▼

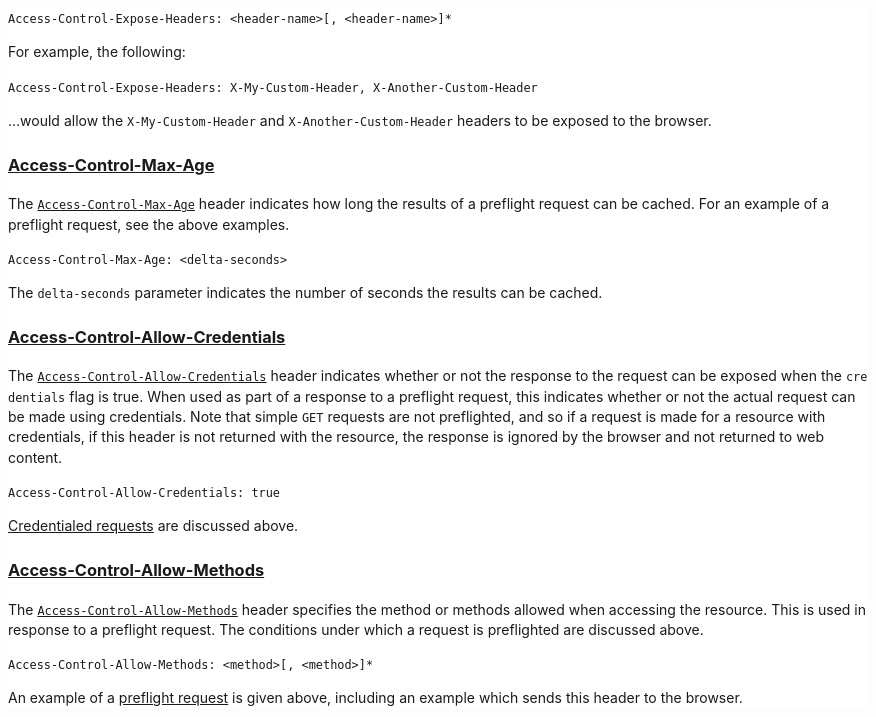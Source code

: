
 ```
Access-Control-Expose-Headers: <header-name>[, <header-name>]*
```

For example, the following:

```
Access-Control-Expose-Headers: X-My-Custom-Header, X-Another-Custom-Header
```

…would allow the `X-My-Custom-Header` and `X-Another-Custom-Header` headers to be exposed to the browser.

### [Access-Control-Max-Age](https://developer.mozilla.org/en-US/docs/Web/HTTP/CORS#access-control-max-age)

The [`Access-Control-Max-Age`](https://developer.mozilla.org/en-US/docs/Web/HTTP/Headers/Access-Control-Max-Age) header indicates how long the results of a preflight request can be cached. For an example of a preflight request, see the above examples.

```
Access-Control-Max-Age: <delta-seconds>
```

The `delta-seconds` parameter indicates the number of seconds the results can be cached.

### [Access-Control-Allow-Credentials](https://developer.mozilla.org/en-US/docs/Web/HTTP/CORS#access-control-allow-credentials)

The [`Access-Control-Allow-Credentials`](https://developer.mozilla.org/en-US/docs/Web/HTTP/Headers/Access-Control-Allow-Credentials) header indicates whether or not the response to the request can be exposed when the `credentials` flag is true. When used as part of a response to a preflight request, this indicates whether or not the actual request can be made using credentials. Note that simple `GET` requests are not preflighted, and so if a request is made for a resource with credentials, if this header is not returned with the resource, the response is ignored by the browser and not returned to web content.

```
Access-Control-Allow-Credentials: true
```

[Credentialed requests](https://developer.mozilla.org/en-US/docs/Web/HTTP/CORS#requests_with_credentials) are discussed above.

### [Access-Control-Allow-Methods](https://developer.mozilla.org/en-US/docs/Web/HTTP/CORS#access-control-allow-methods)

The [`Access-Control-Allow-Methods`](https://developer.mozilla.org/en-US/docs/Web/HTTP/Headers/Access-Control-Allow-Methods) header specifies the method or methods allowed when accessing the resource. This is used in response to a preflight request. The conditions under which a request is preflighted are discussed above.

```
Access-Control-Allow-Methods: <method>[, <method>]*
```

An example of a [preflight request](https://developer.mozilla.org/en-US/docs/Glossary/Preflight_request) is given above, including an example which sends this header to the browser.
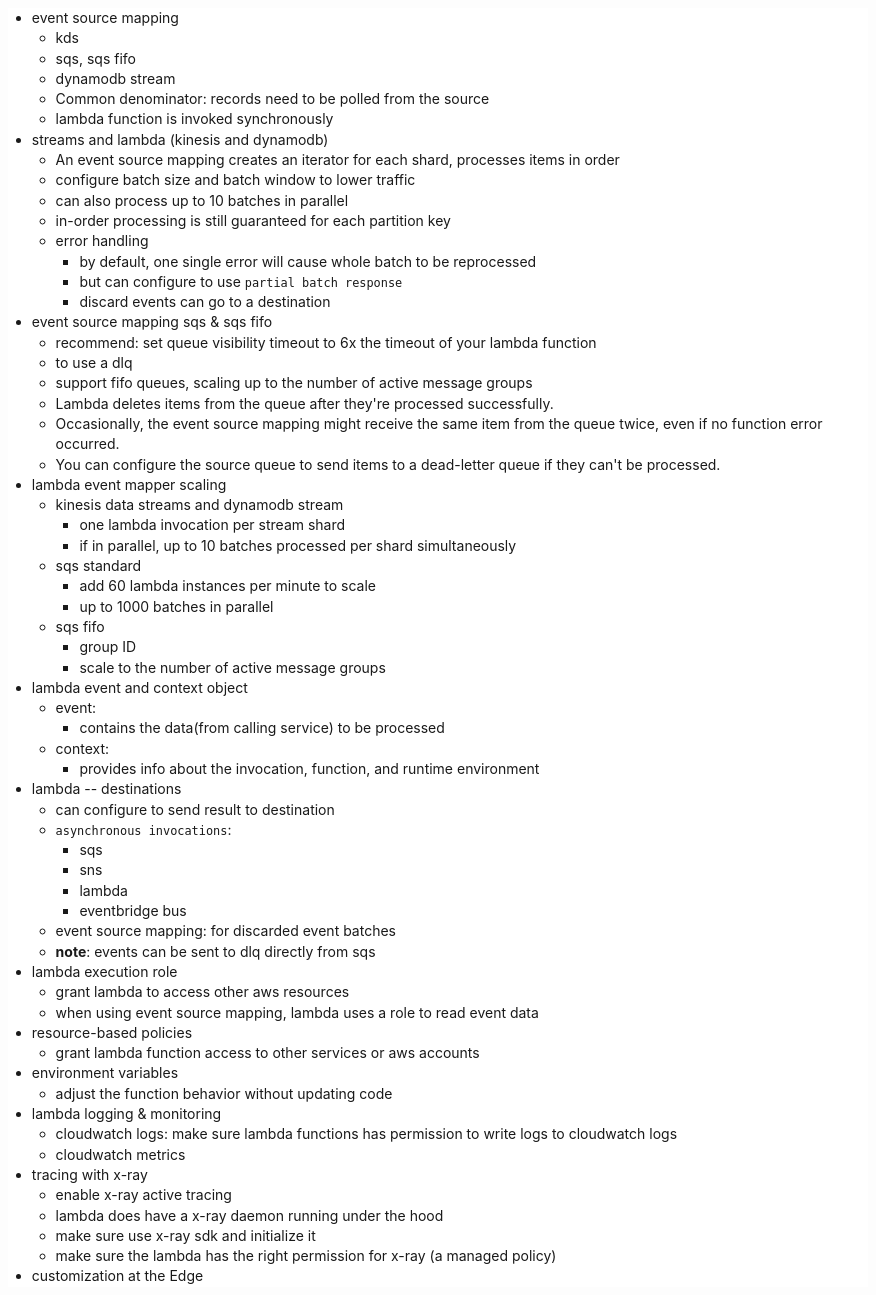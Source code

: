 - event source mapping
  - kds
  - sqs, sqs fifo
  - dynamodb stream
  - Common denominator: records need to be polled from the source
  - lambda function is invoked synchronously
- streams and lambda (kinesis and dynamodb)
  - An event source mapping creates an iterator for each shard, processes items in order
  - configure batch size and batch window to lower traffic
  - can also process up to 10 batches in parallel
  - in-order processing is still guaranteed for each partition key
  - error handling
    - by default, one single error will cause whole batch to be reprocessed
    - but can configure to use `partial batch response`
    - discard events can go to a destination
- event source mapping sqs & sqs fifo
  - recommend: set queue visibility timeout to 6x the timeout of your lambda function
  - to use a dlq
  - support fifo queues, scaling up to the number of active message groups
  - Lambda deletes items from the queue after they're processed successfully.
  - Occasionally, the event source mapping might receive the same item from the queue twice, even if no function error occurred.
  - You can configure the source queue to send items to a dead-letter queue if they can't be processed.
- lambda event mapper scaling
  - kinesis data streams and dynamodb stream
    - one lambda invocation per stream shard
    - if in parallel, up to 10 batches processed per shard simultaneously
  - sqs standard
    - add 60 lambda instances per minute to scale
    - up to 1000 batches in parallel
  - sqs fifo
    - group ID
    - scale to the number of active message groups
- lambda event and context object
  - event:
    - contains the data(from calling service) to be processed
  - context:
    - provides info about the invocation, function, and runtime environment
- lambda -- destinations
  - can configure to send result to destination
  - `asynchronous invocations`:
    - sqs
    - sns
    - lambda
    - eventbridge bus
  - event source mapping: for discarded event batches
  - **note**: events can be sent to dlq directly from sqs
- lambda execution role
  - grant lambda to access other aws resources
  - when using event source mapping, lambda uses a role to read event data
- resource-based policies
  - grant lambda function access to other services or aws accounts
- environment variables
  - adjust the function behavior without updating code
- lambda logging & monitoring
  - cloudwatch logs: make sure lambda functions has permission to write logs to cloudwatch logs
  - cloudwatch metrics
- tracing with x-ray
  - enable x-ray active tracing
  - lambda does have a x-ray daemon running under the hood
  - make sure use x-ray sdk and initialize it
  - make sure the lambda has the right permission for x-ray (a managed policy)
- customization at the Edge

▲
▼

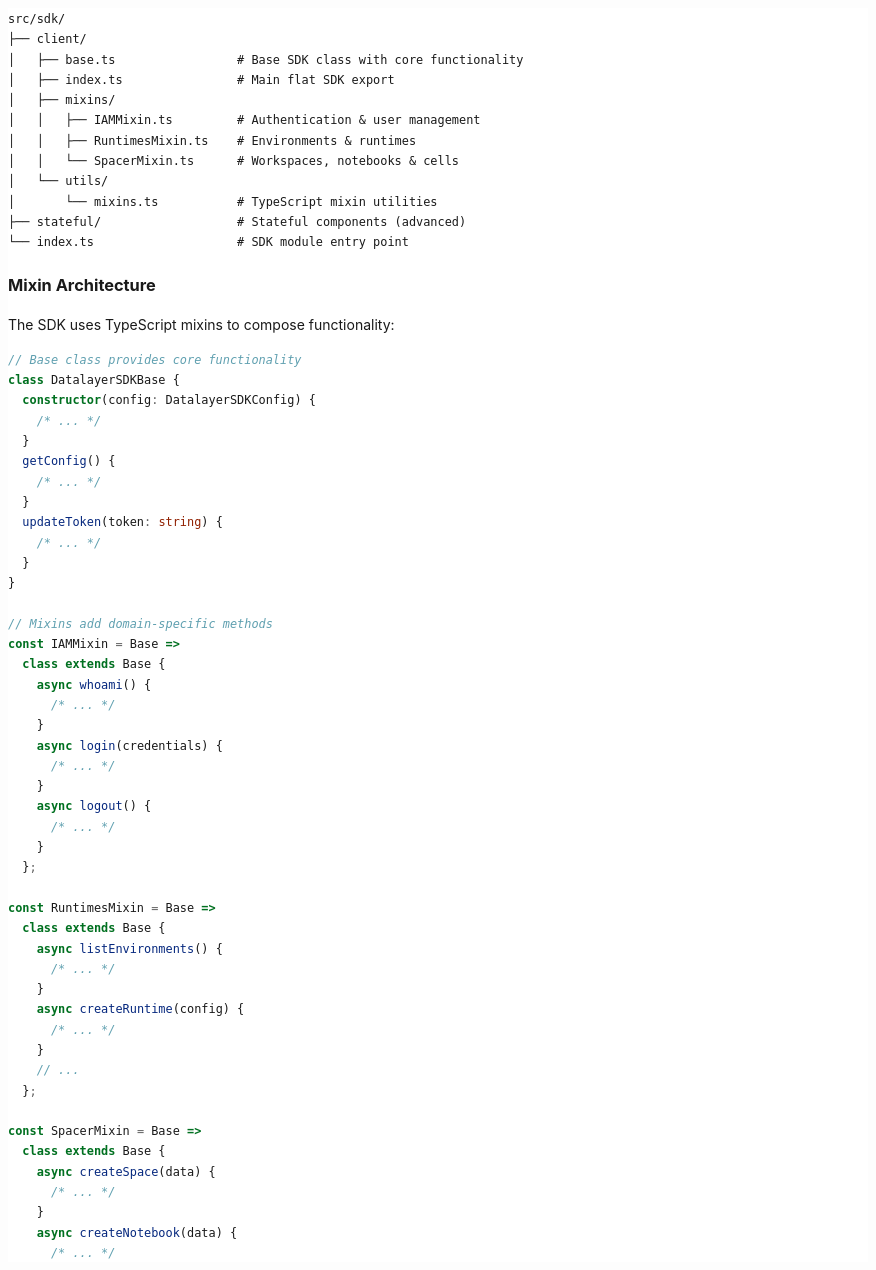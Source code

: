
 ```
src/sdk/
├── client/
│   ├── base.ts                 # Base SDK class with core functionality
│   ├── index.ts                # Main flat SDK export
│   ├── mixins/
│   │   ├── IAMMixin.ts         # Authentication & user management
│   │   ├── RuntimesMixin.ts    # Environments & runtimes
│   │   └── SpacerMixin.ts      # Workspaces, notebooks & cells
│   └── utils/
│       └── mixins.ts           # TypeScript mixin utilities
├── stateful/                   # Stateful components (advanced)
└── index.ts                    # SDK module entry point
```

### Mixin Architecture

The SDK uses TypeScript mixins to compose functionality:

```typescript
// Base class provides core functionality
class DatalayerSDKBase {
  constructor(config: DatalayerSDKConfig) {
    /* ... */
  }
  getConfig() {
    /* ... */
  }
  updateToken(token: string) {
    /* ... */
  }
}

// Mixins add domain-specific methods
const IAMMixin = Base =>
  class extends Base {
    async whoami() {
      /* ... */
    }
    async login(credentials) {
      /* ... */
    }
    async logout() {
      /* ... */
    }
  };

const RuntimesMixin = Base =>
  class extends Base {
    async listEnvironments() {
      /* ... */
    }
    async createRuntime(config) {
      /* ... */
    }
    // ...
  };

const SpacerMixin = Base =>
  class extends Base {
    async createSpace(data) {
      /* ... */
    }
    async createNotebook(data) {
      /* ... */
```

▲
▼

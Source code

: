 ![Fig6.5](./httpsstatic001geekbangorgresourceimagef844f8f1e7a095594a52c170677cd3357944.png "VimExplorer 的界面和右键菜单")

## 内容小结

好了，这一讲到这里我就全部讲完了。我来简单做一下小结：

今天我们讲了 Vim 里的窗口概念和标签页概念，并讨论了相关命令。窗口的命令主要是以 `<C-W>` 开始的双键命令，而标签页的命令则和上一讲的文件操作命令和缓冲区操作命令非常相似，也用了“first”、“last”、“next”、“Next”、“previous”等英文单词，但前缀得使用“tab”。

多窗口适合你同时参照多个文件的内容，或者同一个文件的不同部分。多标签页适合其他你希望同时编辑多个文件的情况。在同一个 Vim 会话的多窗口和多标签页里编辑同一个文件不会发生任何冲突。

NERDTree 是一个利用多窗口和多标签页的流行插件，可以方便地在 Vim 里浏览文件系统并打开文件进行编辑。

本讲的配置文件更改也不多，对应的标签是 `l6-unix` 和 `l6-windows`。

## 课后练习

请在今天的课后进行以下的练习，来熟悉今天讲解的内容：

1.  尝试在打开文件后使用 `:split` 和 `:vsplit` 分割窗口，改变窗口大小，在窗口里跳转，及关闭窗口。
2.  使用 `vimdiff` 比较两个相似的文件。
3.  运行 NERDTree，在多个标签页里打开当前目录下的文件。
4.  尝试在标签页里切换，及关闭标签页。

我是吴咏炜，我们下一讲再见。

▲

### [ACTIVITY]
What is asked for is an exact copy of the lines above from the one containing "- discard events can go to a destination" through the one containing "- support fifo", and only those.

### [RESULT]
    - discard events can go to a destination
- event source mapping sqs & sqs fifo
  - recommend: set queue visibility timeout to 6x the timeout of your lambda function
  - to use a dlq
  - support fifo queues, scaling up to the number of active message groups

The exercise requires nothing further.